Rendered images with source text:
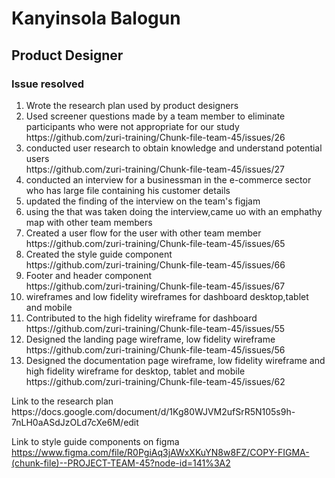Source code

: <h1>Kanyinsola Balogun</h1>
<h2>Product Designer</h2>
<h3>Issue resolved</h3>
<ol>
   <li> Wrote the research plan used by product designers </li>
   <li> Used screener questions made by a team member to eliminate participants who were not appropriate for our study </li> https://github.com/zuri-training/Chunk-file-team-45/issues/26
   <li> conducted user research to obtain knowledge and understand potential users </li> https://github.com/zuri-training/Chunk-file-team-45/issues/27
   <li> conducted an interview for a businessman in the e-commerce sector who has large file containing his customer details </li>
   <li> updated the finding of the interview on the team's figjam  </li>
   <li> using the that was taken doing the interview,came uo with an emphathy map with other team members </li>
   <li> Created a user flow for the user with other team member </li> https://github.com/zuri-training/Chunk-file-team-45/issues/65
   <li> Created the style guide component </li>  https://github.com/zuri-training/Chunk-file-team-45/issues/66
   <li> Footer and header component</li> https://github.com/zuri-training/Chunk-file-team-45/issues/67
   <li> wireframes and low fidelity wireframes for dashboard desktop,tablet and mobile  </li>
   <li> Contributed to the high fidelity wireframe for dashboard </li> https://github.com/zuri-training/Chunk-file-team-45/issues/55
   <li> Designed the landing page wireframe, low fidelity wireframe  </li> https://github.com/zuri-training/Chunk-file-team-45/issues/56
   <li> Designed the documentation page wireframe, low fidelity wireframe and high fidelity wireframe for desktop, tablet and mobile https://github.com/zuri-training/Chunk-file-team-45/issues/62
</ol>
Link to the research plan https://docs.google.com/document/d/1Kg80WJVM2ufSrR5N105s9h-7nLH0aASdJzOLd7cXe6M/edit

Link to style guide components on figma https://www.figma.com/file/R0PgiAq3jAWxXKuYN8w8FZ/COPY-FIGMA-(chunk-file)--PROJECT-TEAM-45?node-id=141%3A2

Instructions for the task:
A copy of each line above that holds the word "user" is the expected answer.

Task response:
   <li> conducted user research to obtain knowledge and understand potential users </li> https://github.com/zuri-training/Chunk-file-team-45/issues/27
   <li> Created a user flow for the user with other team member </li> https://github.com/zuri-training/Chunk-file-team-45/issues/65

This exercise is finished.